→ Exercise directions
An acceptable response holds only the line containing "專案的SQL寫在xml，mapper到DAO的Interface" and every line after it to the end of the records, each reproduced exactly.
========================================================================
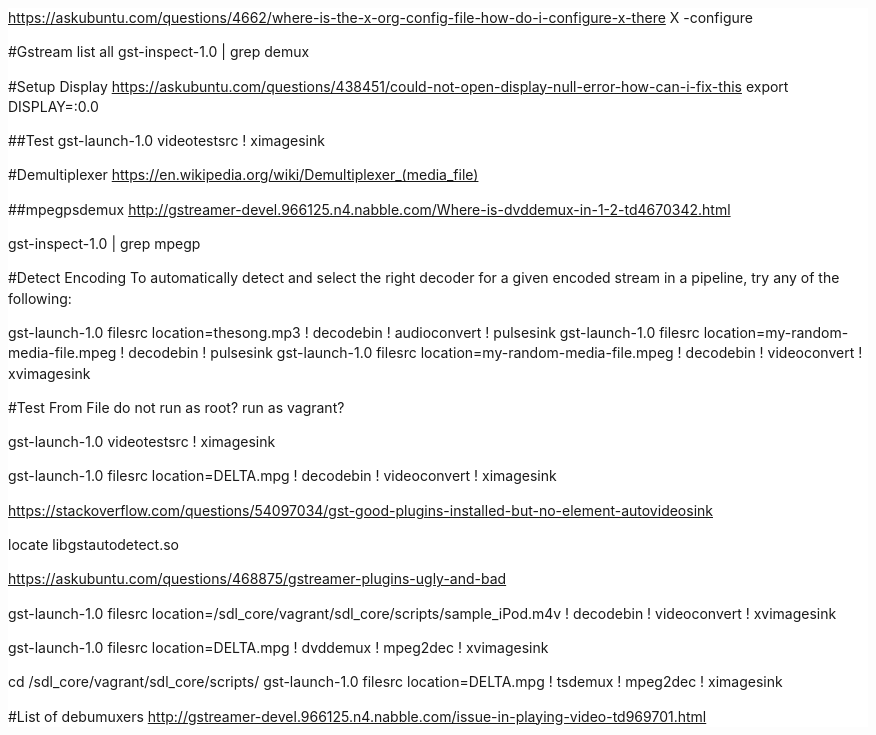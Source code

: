 
https://askubuntu.com/questions/4662/where-is-the-x-org-config-file-how-do-i-configure-x-there
X -configure


#Gstream list all
gst-inspect-1.0  | grep demux


#Setup Display
https://askubuntu.com/questions/438451/could-not-open-display-null-error-how-can-i-fix-this
export DISPLAY=:0.0



##Test
gst-launch-1.0 videotestsrc ! ximagesink

#Demultiplexer
https://en.wikipedia.org/wiki/Demultiplexer_(media_file)

##mpegpsdemux
http://gstreamer-devel.966125.n4.nabble.com/Where-is-dvddemux-in-1-2-td4670342.html

gst-inspect-1.0  | grep mpegp


#Detect Encoding
To automatically detect and select the right decoder for a given encoded stream in a pipeline, try any of the following:

gst-launch-1.0 filesrc location=thesong.mp3 ! decodebin ! audioconvert ! pulsesink
gst-launch-1.0 filesrc location=my-random-media-file.mpeg ! decodebin ! pulsesink
gst-launch-1.0 filesrc location=my-random-media-file.mpeg ! decodebin ! videoconvert ! xvimagesink


#Test From File
do not run as root? run as vagrant?

gst-launch-1.0 videotestsrc ! ximagesink

gst-launch-1.0 filesrc location=DELTA.mpg ! decodebin ! videoconvert !  ximagesink


https://stackoverflow.com/questions/54097034/gst-good-plugins-installed-but-no-element-autovideosink

locate libgstautodetect.so

https://askubuntu.com/questions/468875/gstreamer-plugins-ugly-and-bad


gst-launch-1.0 filesrc location=/sdl_core/vagrant/sdl_core/scripts/sample_iPod.m4v ! decodebin ! videoconvert ! xvimagesink


gst-launch-1.0 filesrc location=DELTA.mpg ! dvddemux ! mpeg2dec ! xvimagesink

cd /sdl_core/vagrant/sdl_core/scripts/
gst-launch-1.0 filesrc location=DELTA.mpg ! tsdemux ! mpeg2dec ! ximagesink



#List of debumuxers
http://gstreamer-devel.966125.n4.nabble.com/issue-in-playing-video-td969701.html
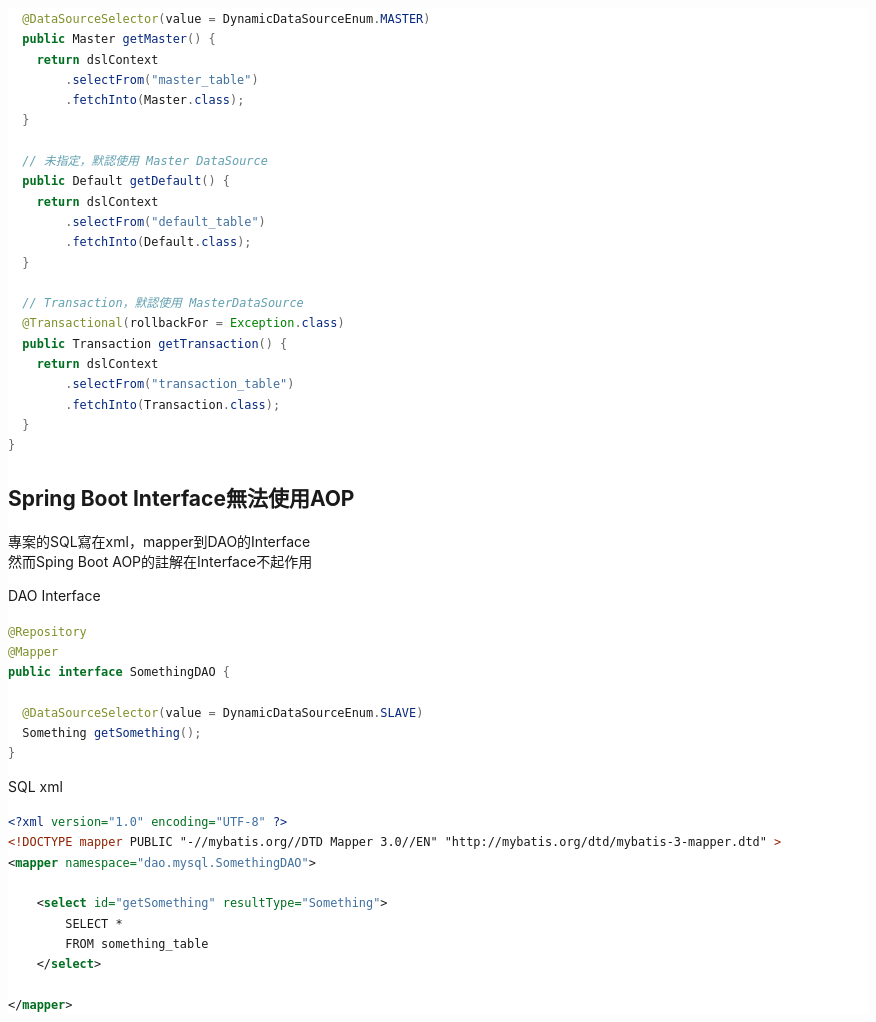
 ```java
  @DataSourceSelector(value = DynamicDataSourceEnum.MASTER)
  public Master getMaster() {
    return dslContext
        .selectFrom("master_table")
        .fetchInto(Master.class);
  }
  
  // 未指定，默認使用 Master DataSource
  public Default getDefault() {
    return dslContext
        .selectFrom("default_table")
        .fetchInto(Default.class);
  }
  
  // Transaction，默認使用 MasterDataSource
  @Transactional(rollbackFor = Exception.class)
  public Transaction getTransaction() {
    return dslContext
        .selectFrom("transaction_table")
        .fetchInto(Transaction.class);
  }
}
```

## Spring Boot Interface無法使用AOP
專案的SQL寫在xml，mapper到DAO的Interface  
然而Sping Boot AOP的註解在Interface不起作用

DAO Interface
```java
@Repository
@Mapper
public interface SomethingDAO {

  @DataSourceSelector(value = DynamicDataSourceEnum.SLAVE)
  Something getSomething();
}
```

SQL xml
```xml
<?xml version="1.0" encoding="UTF-8" ?>
<!DOCTYPE mapper PUBLIC "-//mybatis.org//DTD Mapper 3.0//EN" "http://mybatis.org/dtd/mybatis-3-mapper.dtd" >
<mapper namespace="dao.mysql.SomethingDAO">

    <select id="getSomething" resultType="Something">
        SELECT *
        FROM something_table
    </select>

</mapper>
```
========================================================================
→ Written solution
專案的SQL寫在xml，mapper到DAO的Interface  
然而Sping Boot AOP的註解在Interface不起作用

DAO Interface
```java
@Repository
@Mapper
public interface SomethingDAO {

  @DataSourceSelector(value = DynamicDataSourceEnum.SLAVE)
  Something getSomething();
}
```

SQL xml
```xml
<?xml version="1.0" encoding="UTF-8" ?>
<!DOCTYPE mapper PUBLIC "-//mybatis.org//DTD Mapper 3.0//EN" "http://mybatis.org/dtd/mybatis-3-mapper.dtd" >
<mapper namespace="dao.mysql.SomethingDAO">

    <select id="getSomething" resultType="Something">
        SELECT *
        FROM something_table
    </select>

</mapper>
```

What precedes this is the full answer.